Mme Dilara Bayrak. Merci, Madame la présidente. Mais, compte tenu du fait que ces partenaires, qui sont des adversaires, pratiquent au quotidien le domaine des baux et loyers (TBL et CCBL inclus), et des retours qu'ils avaient de leurs assesseurs respectifs, le parlement a donné suite à leurs sollicitations et a créé une sous-commission.

Ensuite, celle-ci a été mise sur pause pendant quelque temps, histoire de voir si la réorganisation proposée par le Pouvoir judiciaire allait confirmer ses effets néfastes, ce qui fut le cas. Ce texte a été déposé il y a de nombreuses années, ce qui nous donne le recul nécessaire pour affirmer haut et fort que la réorganisation du Tribunal de première instance, par les effets qu'elle a eus sur le TBL et la CCBL, ne convient pas, n'est pas adéquate et ne permet pas que soient rendues des décisions de qualité, comme c'était le cas auparavant.

Dans cette situation, le Pouvoir judiciaire, qui réfute toute critique, a quand même décidé de déposer un amendement général au projet de loi afin d'en limiter les effets. Il a indiqué au parlement que s'il devait y avoir un texte, celui-ci devrait uniquement préciser que les juges affectés à la tâche du TBL et de la CCBL la pratiqueraient à titre principal. Cette notion extrêmement indéterminée n'a pas convaincu une majorité de la commission, qui s'est sentie quelque peu flouée.

Face au risque que cette intention du Pouvoir judiciaire ne se concrétise pas et ne soit pas appliquée ainsi qu'elle avait été présentée dans le cadre des débats, la commission a accepté un sous-amendement à cet amendement du Pouvoir judiciaire, afin de préciser ce que voulait dire «à titre principal». Cette modification à l'amendement du Pouvoir judiciaire a été acceptée: cette version du texte prévoit que les juges affectés au TBL et à la CCBL pratiquent cette fonction à hauteur d'une demi-charge à tout le moins.

Cela constitue une notion très claire et permet au TPI - et donc au Pouvoir judiciaire - de concrétiser ce qui nous a été présenté en commission, tout en supprimant la notion indéterminée qui pourrait être appliquée de manière alambiquée, et de donner des règles claires dans ce domaine. Je le rappelle encore une fois, au vu de la crise du logement et du consensus entre les deux entités que représentent la CGI et l'ASLOCA, il était important de donner suite à ces craintes afin que la réorganisation du TPI se fasse de manière correcte et conforme à la volonté du peuple. Je vous remercie, Madame la présidente.
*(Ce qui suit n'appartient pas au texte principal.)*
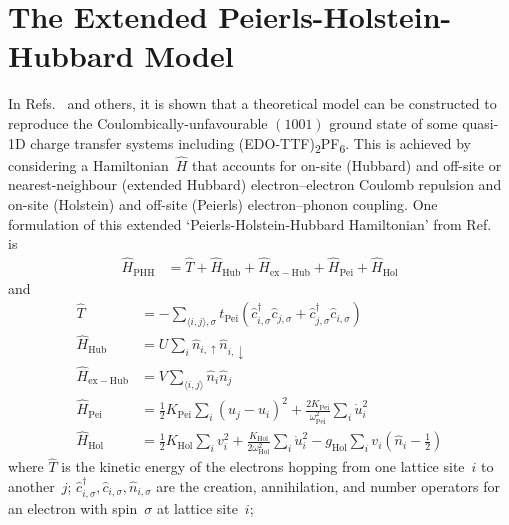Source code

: 
\chapter{The Extended Peierls-Holstein-Hubbard Model}
\label{ap: exPHH}

In Refs.~\cite{Ung1994, Clay2003, Seo2004, Yonemitsu2007, Onda2008} and others, it is shown that
a theoretical model can be constructed to reproduce the Coulombically-unfavourable $(1001)$ ground state
of some quasi-1D charge transfer systems including (EDO-TTF)\textsubscript{2}PF\textsubscript{6}.
%
This is achieved by considering a Hamiltonian~$\hat{H}$ that accounts for on-site (Hubbard)
and off-site or nearest-neighbour (extended Hubbard) electron--electron Coulomb repulsion and
on-site (Holstein) and off-site (Peierls) electron--phonon coupling.
%
One formulation of this extended `Peierls-Holstein-Hubbard Hamiltonian' from Ref.~\cite{Yonemitsu2007} is
%
\begin{equation}
 \begin{aligned}
   \hat{H}_\mathrm{PHH} & =
    \hat{T} + \hat{H}_\mathrm{Hub} + \hat{H}_\mathrm{ex-Hub} + \hat{H}_\mathrm{Pei} + \hat{H}_\mathrm{Hol}
 \end{aligned}
\end{equation}
%
and
%
\begin{equation}
 \begin{aligned}
   \hat{T} & = - \sum_{\langle i, j \rangle, \sigma} t_\mathrm{Pei}
     \left( \hat{c}_{i, \sigma}^\dagger \hat{c}_{j, \sigma} +  \hat{c}_{j, \sigma}^\dagger \hat{c}_{i, \sigma} \right) \\
   \hat{H}_\mathrm{Hub} & = U \sum_i \hat{n}_{i, \uparrow} \hat{n}_{i, \downarrow} \\
   \hat{H}_\mathrm{ex-Hub} & = V \sum_{\langle i, j \rangle} \hat{n}_i \hat{n}_j \\
   \hat{H}_\mathrm{Pei} & = \frac{1}{2} K_\mathrm{Pei} \sum_i \left( u_j - u_i \right)^2 + \frac{2 K_\mathrm{Pei}}{\omega_\mathrm{Pei}^2} \sum_i \dot{u}_i^2 \\
   \hat{H}_\mathrm{Hol} & = \frac{1}{2} K_\mathrm{Hol} \sum_i v_i^2 + \frac{K_\mathrm{Hol}}{2 \omega_\mathrm{Hol}^2} \sum_i \dot{u}_i^2 - g_\mathrm{Hol} \sum_i v_i \left( \hat{n}_i - \frac{1}{2} \right)
 \end{aligned}
\end{equation}
%
where $\hat{T}$ is the kinetic energy of the electrons hopping from one lattice site~$i$ to another~$j$;
$\hat{c}_{i, \sigma}^\dagger, \hat{c}_{i, \sigma}, \hat{n}_{i, \sigma}$
are the creation, annihilation, and number operators for an electron with spin~$\sigma$ at lattice site~$i$;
M. Jean-Pierre Pasquier (PLR), rapporteur de minorité. Mesdames et Messieurs les députés, la commission judiciaire et de la police a travaillé pendant un certain nombre de mois sur ce projet de loi; elle aurait pu très facilement aboutir à un consensus et à un vote en plénière en catégorie IV, suite à un traitement aux extraits.

Lors d'une dernière séance, nous nous sommes retrouvés face à l'amendement qu'a très bien présenté la rapporteure de majorité, qui définit en fait avec beaucoup plus de précision le nombre de personnes exerçant dans cette juridiction en fixant une quote-part de demi-charge.

Cela constitue vraiment une nouveauté dans la mesure où cet élément ne figure absolument pas dans la loi sur l'organisation judiciaire. Les seules dispositions similaires qu'on retrouve dans cette loi concernent les pleines charges prévues pour le procureur général, les premiers procureurs ainsi que les présidents et les vice-présidents des tribunaux.

Avec cet amendement, voté par la majorité de la commission, le parlement commencerait à définir de manière très précise qu'une demi-charge est présente dans une des juridictions. Cette nouveauté me rappelle l'ancienne loi sur la police, dans laquelle se trouvait la définition du nombre exact de gendarmes et de membres de la police judiciaire en fonction des différents secteurs.

Pour la minorité de la commission, ça ne va pas. Pourquoi ? Parce que cela revient à restreindre la liberté de manoeuvre du Pouvoir judiciaire en lui imposant des contraintes qui n'existent pas aujourd'hui. Il faut le laisser s'organiser comme il le veut, ainsi que cela est prévu à l'article 25 de la loi sur l'organisation judiciaire, dont je cite le premier alinéa: «Dans les limites de la loi, les juridictions règlent elles-mêmes leur organisation.»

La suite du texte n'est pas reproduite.